Fidelity Personal Investing’s Markets & Insights team share their experience.
I wish I’d known from the outset of my investing career that the best approach, as in life generally, is to believe that things will get better. There’s a good reason that the definitive study of long-term stock-market performance is titled The Triumph of the Optimists. It demonstrates how investors who looked through a long list of worries - wars, revolutions, epidemics, recessions, inflation, mass unemployment - have been richly rewarded for their faith. In the long run we have got healthier and wealthier, and we will most likely continue to do so. I have rarely regretted making investments (well, sometimes) but I have often cursed my decision to sell out early. The best thing you can do as an investor is to buy the best and hold it forever. Sit back and let the miracle of compound growth weave its magic.
Time is precious, so use it wisely. I’m not being sentimental here, I’m talking practically! The beauty of youth - never more so than when it comes to saving and investing - is that time is firmly on your side. Every penny you put aside in your 20s (or younger) will grow into something worthwhile, thanks to the magical power of compounding. This is when the returns you make on your hard-earned cash start to generate their very own returns. All without you having to do anything more than stay invested.
When you’re young you want to live for today, not tomorrow and I know there are a million-and-one ‘better’ (i.e. more instantly gratifying) things to spend it on, but think about ‘Future You’. Use your youth to your advantage and start saving as soon as you can. I promise you, you really will thank yourself for it later.
I started investing during the longest bull run in history and after seeing around a year of fairly consistent returns I developed a couple of bad habits. The first was naively attributing good returns to my own skill and negative blips to the market’s fault and second, getting used to the idea that investments only ever go up - what’s all the fuss about, this stuff’s easy?

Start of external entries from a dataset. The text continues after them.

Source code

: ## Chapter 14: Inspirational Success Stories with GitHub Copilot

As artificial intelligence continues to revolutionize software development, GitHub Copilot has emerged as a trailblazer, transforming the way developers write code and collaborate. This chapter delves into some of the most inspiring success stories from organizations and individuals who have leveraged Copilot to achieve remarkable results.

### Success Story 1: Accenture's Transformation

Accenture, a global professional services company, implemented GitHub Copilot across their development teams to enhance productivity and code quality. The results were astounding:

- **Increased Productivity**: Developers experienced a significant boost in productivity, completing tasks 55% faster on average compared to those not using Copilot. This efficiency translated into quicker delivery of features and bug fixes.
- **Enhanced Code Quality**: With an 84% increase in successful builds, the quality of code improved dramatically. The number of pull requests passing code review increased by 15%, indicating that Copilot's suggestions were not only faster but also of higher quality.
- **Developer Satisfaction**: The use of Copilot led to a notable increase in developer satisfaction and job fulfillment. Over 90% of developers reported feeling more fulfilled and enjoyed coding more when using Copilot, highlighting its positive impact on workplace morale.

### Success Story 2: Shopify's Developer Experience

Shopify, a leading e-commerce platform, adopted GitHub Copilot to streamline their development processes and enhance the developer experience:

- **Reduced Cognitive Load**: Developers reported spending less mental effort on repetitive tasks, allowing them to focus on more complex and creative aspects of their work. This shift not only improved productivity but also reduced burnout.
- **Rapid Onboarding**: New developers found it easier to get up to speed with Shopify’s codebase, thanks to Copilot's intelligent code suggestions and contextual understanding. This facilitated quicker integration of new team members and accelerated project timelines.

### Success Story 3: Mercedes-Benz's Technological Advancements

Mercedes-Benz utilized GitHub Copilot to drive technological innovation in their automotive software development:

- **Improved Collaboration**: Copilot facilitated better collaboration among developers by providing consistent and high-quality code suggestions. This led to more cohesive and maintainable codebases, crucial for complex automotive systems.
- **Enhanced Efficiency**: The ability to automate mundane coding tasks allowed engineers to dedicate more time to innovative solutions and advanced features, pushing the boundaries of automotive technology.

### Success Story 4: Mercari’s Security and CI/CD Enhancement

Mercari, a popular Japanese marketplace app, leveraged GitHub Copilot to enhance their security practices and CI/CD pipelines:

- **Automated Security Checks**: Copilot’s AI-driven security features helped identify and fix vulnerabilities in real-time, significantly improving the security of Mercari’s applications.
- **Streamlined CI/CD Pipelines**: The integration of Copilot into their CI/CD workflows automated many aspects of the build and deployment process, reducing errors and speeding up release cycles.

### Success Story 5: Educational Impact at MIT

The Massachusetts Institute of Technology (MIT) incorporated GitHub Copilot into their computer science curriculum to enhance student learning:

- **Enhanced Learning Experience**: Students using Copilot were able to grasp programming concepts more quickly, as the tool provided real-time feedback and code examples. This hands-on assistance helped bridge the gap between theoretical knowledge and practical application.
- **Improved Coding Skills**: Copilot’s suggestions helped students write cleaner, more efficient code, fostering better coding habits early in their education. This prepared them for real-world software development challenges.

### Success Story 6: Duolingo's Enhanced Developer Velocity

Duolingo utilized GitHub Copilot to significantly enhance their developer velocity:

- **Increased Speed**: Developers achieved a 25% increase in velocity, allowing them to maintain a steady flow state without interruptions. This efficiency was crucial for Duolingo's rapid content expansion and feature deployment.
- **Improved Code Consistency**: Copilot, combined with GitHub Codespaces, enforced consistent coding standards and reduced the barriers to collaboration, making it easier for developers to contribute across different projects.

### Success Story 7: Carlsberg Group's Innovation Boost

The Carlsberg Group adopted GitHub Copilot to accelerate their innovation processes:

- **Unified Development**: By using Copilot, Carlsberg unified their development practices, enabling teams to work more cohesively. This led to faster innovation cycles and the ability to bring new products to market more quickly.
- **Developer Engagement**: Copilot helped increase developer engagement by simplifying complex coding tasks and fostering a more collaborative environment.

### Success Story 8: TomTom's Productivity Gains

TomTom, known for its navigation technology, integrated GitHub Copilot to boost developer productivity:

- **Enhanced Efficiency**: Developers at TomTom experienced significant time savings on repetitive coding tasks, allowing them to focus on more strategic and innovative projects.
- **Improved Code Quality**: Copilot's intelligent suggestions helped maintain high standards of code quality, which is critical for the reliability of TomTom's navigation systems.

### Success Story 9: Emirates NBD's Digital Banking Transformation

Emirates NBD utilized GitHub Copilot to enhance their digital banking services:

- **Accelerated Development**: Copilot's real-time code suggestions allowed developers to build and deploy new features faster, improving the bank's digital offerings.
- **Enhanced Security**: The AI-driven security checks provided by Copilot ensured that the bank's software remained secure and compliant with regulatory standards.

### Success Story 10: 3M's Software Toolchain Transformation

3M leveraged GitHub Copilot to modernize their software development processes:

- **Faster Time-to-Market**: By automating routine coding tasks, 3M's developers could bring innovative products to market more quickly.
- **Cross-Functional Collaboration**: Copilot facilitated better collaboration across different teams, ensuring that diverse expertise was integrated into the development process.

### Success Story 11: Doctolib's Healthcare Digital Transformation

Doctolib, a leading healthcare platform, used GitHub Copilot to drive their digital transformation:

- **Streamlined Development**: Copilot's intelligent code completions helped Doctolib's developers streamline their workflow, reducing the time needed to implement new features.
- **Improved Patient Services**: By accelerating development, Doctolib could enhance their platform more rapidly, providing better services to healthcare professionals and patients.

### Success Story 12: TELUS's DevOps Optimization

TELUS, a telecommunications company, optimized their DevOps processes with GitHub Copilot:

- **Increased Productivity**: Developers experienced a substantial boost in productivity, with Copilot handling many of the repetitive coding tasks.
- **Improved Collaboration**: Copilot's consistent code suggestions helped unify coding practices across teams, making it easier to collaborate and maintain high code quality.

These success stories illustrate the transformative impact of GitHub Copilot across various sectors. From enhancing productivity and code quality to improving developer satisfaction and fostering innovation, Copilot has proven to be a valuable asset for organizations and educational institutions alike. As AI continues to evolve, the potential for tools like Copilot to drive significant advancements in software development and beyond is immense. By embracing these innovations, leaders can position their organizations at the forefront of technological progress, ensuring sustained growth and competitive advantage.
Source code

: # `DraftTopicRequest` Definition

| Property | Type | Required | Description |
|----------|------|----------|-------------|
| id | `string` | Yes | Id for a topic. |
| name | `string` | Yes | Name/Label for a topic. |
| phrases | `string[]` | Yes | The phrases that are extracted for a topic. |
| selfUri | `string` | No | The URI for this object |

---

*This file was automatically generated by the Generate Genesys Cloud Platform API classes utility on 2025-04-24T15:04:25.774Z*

Looking at the market, its challenges and its opportunities, through a very short-term lens gave me a very inaccurate view of what was really going on. This framing bias still crops up from time to time, but I’ve learnt to recognise the signs that I’m not considering the bigger picture. I wish I’d been more aware of my own natural biases sooner, but I think as long as I know how I’m prone to react and keep questioning myself I can avoid the temptation to act rashly. A wee walk and a bit of fresh air make all the difference.
An early venture into investing ended badly when I needed my money back at short notice, and had to sell at a loss. Accepting the risk of capital losses is part of investing, of course, but by going all in without enough of a buffer held in savings I didn’t leave any room for short-term losses to recover - as they so often do. Now I make sure that I can live without the money I invest, at least for a reasonable amount of time, and I try to worry less about short-term movements. Paying in smaller, regular amounts - that I know I won’t have to claw back at short notice - means I’m actually comfortable taking more risk with the money that I do invest.
I’d wish I’d known earlier to invest in stages. So often I have conviction about a share or fund and want to invest as much as I can all at once. Usually I’m driven by the fear of missing out and think that I have timed my entry point perfectly, only to see the share price fall. But what have I got to lose if I buy in stages? The worst that can happen is the price goes up and I make a profit on what I have invested already. Yes I could have made more profit but I’ve not actually lost any money. If the share price goes down I get a chance to buy more and ‘average down’ hopefully enabling me to break even more quickly. The same rule applies to selling. You’re never going to know the precise peak, just as you never know the precise trough, so sell in stages to get an average price.
Please note, past performance is not a reliable indicator of future returns. Investors should note that the views expressed may no longer be current. The value of investments and the income from them can go down as well as up, so you may get back less than you invest. This information is not a personal recommendation for any particular investment. If you are unsure about the suitability of an investment you should speak to an authorised financial adviser.